WHAT THE TASK REQUIRES
Return verbatim all lines from the first one in the records to the line with "Notion d'horizon d'attente", both ends kept.

RECORDS SUPPLIED
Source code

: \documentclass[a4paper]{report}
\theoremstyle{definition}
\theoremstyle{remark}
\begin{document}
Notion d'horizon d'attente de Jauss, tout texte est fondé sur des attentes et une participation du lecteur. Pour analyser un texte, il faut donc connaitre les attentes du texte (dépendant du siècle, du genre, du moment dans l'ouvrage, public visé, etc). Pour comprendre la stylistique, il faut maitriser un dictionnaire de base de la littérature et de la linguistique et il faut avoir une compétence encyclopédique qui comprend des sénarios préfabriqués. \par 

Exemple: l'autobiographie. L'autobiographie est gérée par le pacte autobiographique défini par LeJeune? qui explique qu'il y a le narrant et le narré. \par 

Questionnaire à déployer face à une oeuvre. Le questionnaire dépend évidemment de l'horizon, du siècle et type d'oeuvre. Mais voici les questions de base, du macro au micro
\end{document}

OUTPUT
Source code

: \documentclass[a4paper]{report}
\theoremstyle{definition}
\theoremstyle{remark}
\begin{document}
Notion d'horizon d'attente de Jauss, tout texte est fondé sur des attentes et une participation du lecteur. Pour analyser un texte, il faut donc connaitre les attentes du texte (dépendant du siècle, du genre, du moment dans l'ouvrage, public visé, etc). Pour comprendre la stylistique, il faut maitriser un dictionnaire de base de la littérature et de la linguistique et il faut avoir une compétence encyclopédique qui comprend des sénarios préfabriqués. \par 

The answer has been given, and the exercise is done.